Monday, October 15, 2012
Nonfiction Monday Book Review: Bomb: The Race to Build--and Steal--the World's Most Dangerous Weapon, by Steve Sheinkin (Flashpoint, 2012)
Although I love to read nonfiction, particularly about history, I can't say there are many books in this genre that I literally can't put down until I finish them because I am so engrossed in the story. Steve Sheinkin's latest work, Bomb: The Race to Build--and Steal--the World's Most Dangerous Weapon, was one of those I drag to the bathroom with me. He makes the reader feels as if he or she is reading the newest thriller from James Patterson or Lee Child. Even adults are likely to find this book riveting, and it's a real winner for middle school or high school readers with an interest in history, spy stories, or technology. And last week, Bomb was one of 5 YA books nominated for the National Book Award!
Sheinkin likes to call himself a "recovering textbook writer," blaming the boring history textbooks used in schools for so many young people's dislike of history as a subject. He has, however, more than atoned for writing boring textbooks with his highly readable nonfiction works for kids, including The Notorious Benedict Arnold (Flash Point, 2010).
His newest masterful work of narrative nonfiction tells three simultaneous stories: American physicists realize the potential bomb-making power of atomic fission (splitting atoms in two) and with the backing of the US government, set up a top-secret research institute in an isolated campus in New Mexico to try to build--and test--an atomic bomb before the German physicists develop one; the Soviets try to steal the bomb from the Americans; and the Allies try to sabotage the German bomb project. It features a cast of colorful characters that no one could make up, complete with dozens of story lines organized by Sheinkin into a "cinematic style thriller." It's full of details sure to be fascinating to young people--i.e. did you know Oppenheimer's parents, worried about their very geeky and brilliant son's social skills (or lack thereof), sent him to sports camp, where he was mercilessly bullied by other campers?

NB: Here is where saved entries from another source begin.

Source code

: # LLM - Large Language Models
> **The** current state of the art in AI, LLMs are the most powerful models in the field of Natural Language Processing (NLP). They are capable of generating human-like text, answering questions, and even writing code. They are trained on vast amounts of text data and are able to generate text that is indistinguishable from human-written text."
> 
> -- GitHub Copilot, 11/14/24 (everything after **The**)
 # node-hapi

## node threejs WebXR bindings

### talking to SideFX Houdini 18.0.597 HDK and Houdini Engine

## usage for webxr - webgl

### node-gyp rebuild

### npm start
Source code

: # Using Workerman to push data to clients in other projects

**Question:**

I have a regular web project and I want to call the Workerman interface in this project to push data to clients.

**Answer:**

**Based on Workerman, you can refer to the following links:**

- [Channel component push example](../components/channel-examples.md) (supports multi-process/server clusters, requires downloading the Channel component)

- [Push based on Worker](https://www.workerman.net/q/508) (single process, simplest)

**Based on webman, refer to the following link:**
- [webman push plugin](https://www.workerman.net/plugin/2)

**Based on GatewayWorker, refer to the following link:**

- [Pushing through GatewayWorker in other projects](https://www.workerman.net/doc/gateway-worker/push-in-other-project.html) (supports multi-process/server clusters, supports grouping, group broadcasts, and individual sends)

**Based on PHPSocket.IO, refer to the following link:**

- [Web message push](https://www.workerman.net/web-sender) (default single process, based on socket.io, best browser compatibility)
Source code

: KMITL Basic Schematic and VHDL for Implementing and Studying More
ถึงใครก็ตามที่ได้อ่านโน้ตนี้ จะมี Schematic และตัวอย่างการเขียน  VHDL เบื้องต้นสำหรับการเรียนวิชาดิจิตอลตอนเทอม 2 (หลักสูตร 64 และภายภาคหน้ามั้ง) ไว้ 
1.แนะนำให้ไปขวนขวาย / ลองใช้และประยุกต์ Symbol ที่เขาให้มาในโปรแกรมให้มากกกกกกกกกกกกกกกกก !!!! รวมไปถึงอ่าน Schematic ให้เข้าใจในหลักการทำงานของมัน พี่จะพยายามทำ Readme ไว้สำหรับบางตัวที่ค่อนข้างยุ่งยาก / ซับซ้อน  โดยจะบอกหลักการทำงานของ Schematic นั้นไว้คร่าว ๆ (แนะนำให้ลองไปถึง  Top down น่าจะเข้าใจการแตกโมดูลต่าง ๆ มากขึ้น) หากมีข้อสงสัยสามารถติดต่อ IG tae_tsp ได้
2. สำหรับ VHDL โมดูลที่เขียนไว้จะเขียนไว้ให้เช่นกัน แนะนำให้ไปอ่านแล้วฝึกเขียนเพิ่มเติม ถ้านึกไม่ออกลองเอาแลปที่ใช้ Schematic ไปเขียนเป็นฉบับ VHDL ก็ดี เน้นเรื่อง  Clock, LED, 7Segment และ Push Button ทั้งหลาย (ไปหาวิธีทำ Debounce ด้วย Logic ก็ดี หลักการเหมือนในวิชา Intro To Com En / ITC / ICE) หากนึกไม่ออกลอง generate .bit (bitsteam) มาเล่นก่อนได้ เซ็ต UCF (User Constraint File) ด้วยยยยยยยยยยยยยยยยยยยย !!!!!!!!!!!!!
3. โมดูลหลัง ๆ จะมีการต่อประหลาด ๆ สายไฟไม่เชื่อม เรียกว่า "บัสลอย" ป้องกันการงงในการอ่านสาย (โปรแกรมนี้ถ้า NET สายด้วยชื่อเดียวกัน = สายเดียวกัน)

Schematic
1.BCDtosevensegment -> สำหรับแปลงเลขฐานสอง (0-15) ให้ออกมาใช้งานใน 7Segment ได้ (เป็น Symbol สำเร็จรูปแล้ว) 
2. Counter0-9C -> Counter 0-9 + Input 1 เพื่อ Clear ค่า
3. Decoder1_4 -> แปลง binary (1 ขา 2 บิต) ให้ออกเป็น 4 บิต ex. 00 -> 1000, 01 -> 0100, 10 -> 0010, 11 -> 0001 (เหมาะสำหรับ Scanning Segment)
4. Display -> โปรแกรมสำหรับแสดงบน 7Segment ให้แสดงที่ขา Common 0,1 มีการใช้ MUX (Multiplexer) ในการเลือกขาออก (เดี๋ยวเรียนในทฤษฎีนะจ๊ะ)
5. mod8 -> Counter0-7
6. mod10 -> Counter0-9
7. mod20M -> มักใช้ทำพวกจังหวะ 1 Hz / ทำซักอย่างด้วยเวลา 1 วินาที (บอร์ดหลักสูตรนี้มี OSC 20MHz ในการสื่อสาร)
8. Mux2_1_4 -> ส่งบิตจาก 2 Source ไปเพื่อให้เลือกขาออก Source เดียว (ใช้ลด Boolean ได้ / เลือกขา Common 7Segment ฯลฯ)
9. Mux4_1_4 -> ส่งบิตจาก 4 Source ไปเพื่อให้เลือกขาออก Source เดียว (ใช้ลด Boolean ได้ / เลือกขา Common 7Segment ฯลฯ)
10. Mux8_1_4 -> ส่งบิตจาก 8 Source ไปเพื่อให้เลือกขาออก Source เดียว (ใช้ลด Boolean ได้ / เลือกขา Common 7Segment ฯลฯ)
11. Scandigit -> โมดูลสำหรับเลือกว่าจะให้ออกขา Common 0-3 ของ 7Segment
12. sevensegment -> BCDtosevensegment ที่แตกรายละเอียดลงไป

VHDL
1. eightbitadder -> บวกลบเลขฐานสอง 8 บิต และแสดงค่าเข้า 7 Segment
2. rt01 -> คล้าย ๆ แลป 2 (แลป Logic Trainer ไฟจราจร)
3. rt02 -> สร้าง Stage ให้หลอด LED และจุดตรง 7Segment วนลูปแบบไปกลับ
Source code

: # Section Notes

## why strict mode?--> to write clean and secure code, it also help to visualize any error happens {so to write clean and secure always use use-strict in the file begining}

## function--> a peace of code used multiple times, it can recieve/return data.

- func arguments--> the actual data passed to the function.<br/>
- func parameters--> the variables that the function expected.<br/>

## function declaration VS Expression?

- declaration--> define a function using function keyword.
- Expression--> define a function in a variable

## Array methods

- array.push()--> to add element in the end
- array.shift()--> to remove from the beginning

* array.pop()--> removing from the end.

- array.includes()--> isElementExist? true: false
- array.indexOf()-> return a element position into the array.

Sheinkin consulted a impressive variety of sources for this book, and back matter includes detailed source notes that are organized by bomb race sources, character sources, and primary sources. Photo credits, quotation notes, and an index are also included. Check out an interview with Sheinkin about this book from School Library Journal. You can listen to Steve introduce his book and read an excerpt from it at the following link.
On another note, if you're a fan of Sheinkin's nonfiction, you should try out his hilarious graphic novels about Rabbi Harvey, a rabbi in the Wild West.